START PROVIDED RECORDS

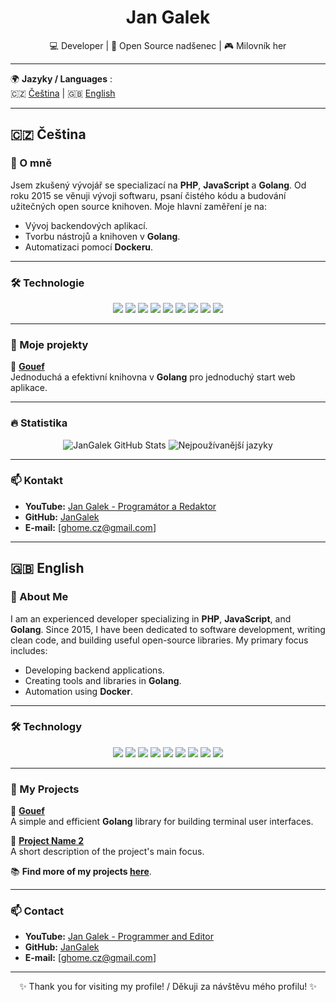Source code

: <h1 align="center">Jan Galek</h1>
<p align="center">💻 Developer | 🚀 Open Source nadšenec | 🎮 Milovník her </p>

---


🌍 **Jazyky / Languages** :  
🇨🇿  [Čeština](#Čeština) | 🇬🇧  [English](#English)


---

## 🇨🇿 Čeština

### 🌟 O mně

Jsem zkušený vývojář se specializací na **PHP**, **JavaScript** a **Golang**. Od roku 2015 se věnuji vývoji softwaru, psaní čistého kódu a budování užitečných open source knihoven. Moje hlavní zaměření je na:

- Vývoj backendových aplikací.  
- Tvorbu nástrojů a knihoven v **Golang**.  
- Automatizaci pomocí **Dockeru**.  

---

### 🛠️ Technologie

<div align="center">
  <img src="https://img.shields.io/badge/Code-Go-blue?style=for-the-badge&logo=go" />
  <img src="https://img.shields.io/badge/Code-PHP-blue?style=for-the-badge&logo=php" />
  <img src="https://img.shields.io/badge/Code-JavaScript-yellow?style=for-the-badge&logo=javascript" />
  <img src="https://img.shields.io/badge/Code-TypeScript-blue?style=for-the-badge&logo=typescript" />
  <img src="https://img.shields.io/badge/Code-ReactJS-blue?style=for-the-badge&logo=react" />
  <img src="https://img.shields.io/badge/Tools-Docker-blue?style=for-the-badge&logo=docker" />
  <img src="https://img.shields.io/badge/Editor-PHPStorm-purple?style=for-the-badge&logo=phpstorm" />
  <img src="https://img.shields.io/badge/Editor-GoLand-purple?style=for-the-badge&logo=goland" />
  <img src="https://img.shields.io/badge/OS-Fedora-blue?style=for-the-badge&logo=fedora" />
</div>

---

### 🚀 Moje projekty

🔧 **[Gouef](https://github.com/gouef)**  
Jednoduchá a efektivní knihovna v **Golang** pro jednoduchý start web aplikace.


---

### 🔥 Statistika

<div align="center">
  <img src="https://github-readme-stats.vercel.app/api?username=JanGalek&show_icons=true&theme=dark&hide_border=true" alt="JanGalek GitHub Stats" />
  <img src="https://github-readme-stats.vercel.app/api/top-langs/?username=JanGalek&layout=compact&theme=dark&hide_border=true" alt="Nejpoužívanější jazyky" />
</div>

---

### 📫 Kontakt

- **YouTube:** [Jan Galek - Programátor a Redaktor](https://www.youtube.com/@JanGalekProgramator-Redaktor)  
- **GitHub:** [JanGalek](https://github.com/JanGalek)  
- **E-mail:** [ghome.cz@gmail.com]  

---


## 🇬🇧 English

### 🌟 About Me

I am an experienced developer specializing in **PHP**, **JavaScript**, and **Golang**. Since 2015, I have been dedicated to software development, writing clean code, and building useful open-source libraries. My primary focus includes:

- Developing backend applications.  
- Creating tools and libraries in **Golang**.  
- Automation using **Docker**.  

---

### 🛠️ Technology

<div align="center">
  <img src="https://img.shields.io/badge/Code-Go-blue?style=for-the-badge&logo=go" />
  <img src="https://img.shields.io/badge/Code-PHP-blue?style=for-the-badge&logo=php" />
  <img src="https://img.shields.io/badge/Code-JavaScript-yellow?style=for-the-badge&logo=javascript" />
  <img src="https://img.shields.io/badge/Code-TypeScript-blue?style=for-the-badge&logo=typescript" />
  <img src="https://img.shields.io/badge/Code-ReactJS-blue?style=for-the-badge&logo=react" />
  <img src="https://img.shields.io/badge/Tools-Docker-blue?style=for-the-badge&logo=docker" />
  <img src="https://img.shields.io/badge/Editor-PHPStorm-purple?style=for-the-badge&logo=phpstorm" />
  <img src="https://img.shields.io/badge/Editor-GoLand-purple?style=for-the-badge&logo=goland" />
  <img src="https://img.shields.io/badge/OS-Fedora-blue?style=for-the-badge&logo=fedora" />
</div>

---

### 🚀 My Projects

🔧 **[Gouef](https://github.com/JanGalek/gouef)**  
A simple and efficient **Golang** library for building terminal user interfaces.

🔧 **[Project Name 2](https://github.com/JanGalek/project-name-2)**  
A short description of the project's main focus.

📚 **Find more of my projects [here](https://github.com/JanGalek?tab=repositories)**.

---

### 📫 Contact

- **YouTube:** [Jan Galek - Programmer and Editor](https://www.youtube.com/@JanGalekProgramator-Redaktor)  
- **GitHub:** [JanGalek](https://github.com/JanGalek)  
- **E-mail:** [ghome.cz@gmail.com]  

---

<p align="center">✨ Thank you for visiting my profile! / Děkuji za návštěvu mého profilu! ✨</p>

END PROVIDED RECORDS

* REQUIRED WORK
All of the records above should be returned exactly, though the pictures should not.

* OUTPUT FOR THIS EXERCISE
Source code

: <h1 align="center">Jan Galek</h1>
<p align="center">💻 Developer | 🚀 Open Source nadšenec | 🎮 Milovník her </p>

---


🌍 **Jazyky / Languages** :  
🇨🇿  [Čeština](#Čeština) | 🇬🇧  [English](#English)


---

## 🇨🇿 Čeština

### 🌟 O mně

Jsem zkušený vývojář se specializací na **PHP**, **JavaScript** a **Golang**. Od roku 2015 se věnuji vývoji softwaru, psaní čistého kódu a budování užitečných open source knihoven. Moje hlavní zaměření je na:

- Vývoj backendových aplikací.  
- Tvorbu nástrojů a knihoven v **Golang**.  
- Automatizaci pomocí **Dockeru**.  

---

### 🛠️ Technologie

<div align="center">
  <img src="https://img.shields.io/badge/Code-Go-blue?style=for-the-badge&logo=go" />
  <img src="https://img.shields.io/badge/Code-PHP-blue?style=for-the-badge&logo=php" />
  <img src="https://img.shields.io/badge/Code-JavaScript-yellow?style=for-the-badge&logo=javascript" />
  <img src="https://img.shields.io/badge/Code-TypeScript-blue?style=for-the-badge&logo=typescript" />
  <img src="https://img.shields.io/badge/Code-ReactJS-blue?style=for-the-badge&logo=react" />
  <img src="https://img.shields.io/badge/Tools-Docker-blue?style=for-the-badge&logo=docker" />
  <img src="https://img.shields.io/badge/Editor-PHPStorm-purple?style=for-the-badge&logo=phpstorm" />
  <img src="https://img.shields.io/badge/Editor-GoLand-purple?style=for-the-badge&logo=goland" />
  <img src="https://img.shields.io/badge/OS-Fedora-blue?style=for-the-badge&logo=fedora" />
</div>

---

### 🚀 Moje projekty

🔧 **[Gouef](https://github.com/gouef)**  
Jednoduchá a efektivní knihovna v **Golang** pro jednoduchý start web aplikace.


---

### 🔥 Statistika

<div align="center">
  <img src="https://github-readme-stats.vercel.app/api?username=JanGalek&show_icons=true&theme=dark&hide_border=true" alt="JanGalek GitHub Stats" />
  <img src="https://github-readme-stats.vercel.app/api/top-langs/?username=JanGalek&layout=compact&theme=dark&hide_border=true" alt="Nejpoužívanější jazyky" />
</div>

---

### 📫 Kontakt

- **YouTube:** [Jan Galek - Programátor a Redaktor](https://www.youtube.com/@JanGalekProgramator-Redaktor)  
- **GitHub:** [JanGalek](https://github.com/JanGalek)  
- **E-mail:** [ghome.cz@gmail.com]  

---


## 🇬🇧 English

### 🌟 About Me

I am an experienced developer specializing in **PHP**, **JavaScript**, and **Golang**. Since 2015, I have been dedicated to software development, writing clean code, and building useful open-source libraries. My primary focus includes:

- Developing backend applications.  
- Creating tools and libraries in **Golang**.  
- Automation using **Docker**.  

---

### 🛠️ Technology

<div align="center">
  <img src="https://img.shields.io/badge/Code-Go-blue?style=for-the-badge&logo=go" />
  <img src="https://img.shields.io/badge/Code-PHP-blue?style=for-the-badge&logo=php" />
  <img src="https://img.shields.io/badge/Code-JavaScript-yellow?style=for-the-badge&logo=javascript" />
  <img src="https://img.shields.io/badge/Code-TypeScript-blue?style=for-the-badge&logo=typescript" />
  <img src="https://img.shields.io/badge/Code-ReactJS-blue?style=for-the-badge&logo=react" />
  <img src="https://img.shields.io/badge/Tools-Docker-blue?style=for-the-badge&logo=docker" />
  <img src="https://img.shields.io/badge/Editor-PHPStorm-purple?style=for-the-badge&logo=phpstorm" />
  <img src="https://img.shields.io/badge/Editor-GoLand-purple?style=for-the-badge&logo=goland" />
  <img src="https://img.shields.io/badge/OS-Fedora-blue?style=for-the-badge&logo=fedora" />
</div>

---

### 🚀 My Projects

🔧 **[Gouef](https://github.com/JanGalek/gouef)**  
A simple and efficient **Golang** library for building terminal user interfaces.

🔧 **[Project Name 2](https://github.com/JanGalek/project-name-2)**  
A short description of the project's main focus.

📚 **Find more of my projects [here](https://github.com/JanGalek?tab=repositories)**.

---

### 📫 Contact

- **YouTube:** [Jan Galek - Programmer and Editor](https://www.youtube.com/@JanGalekProgramator-Redaktor)  
- **GitHub:** [JanGalek](https://github.com/JanGalek)  
- **E-mail:** [ghome.cz@gmail.com]  

---

<p align="center">✨ Thank you for visiting my profile! / Děkuji za návštěvu mého profilu! ✨</p>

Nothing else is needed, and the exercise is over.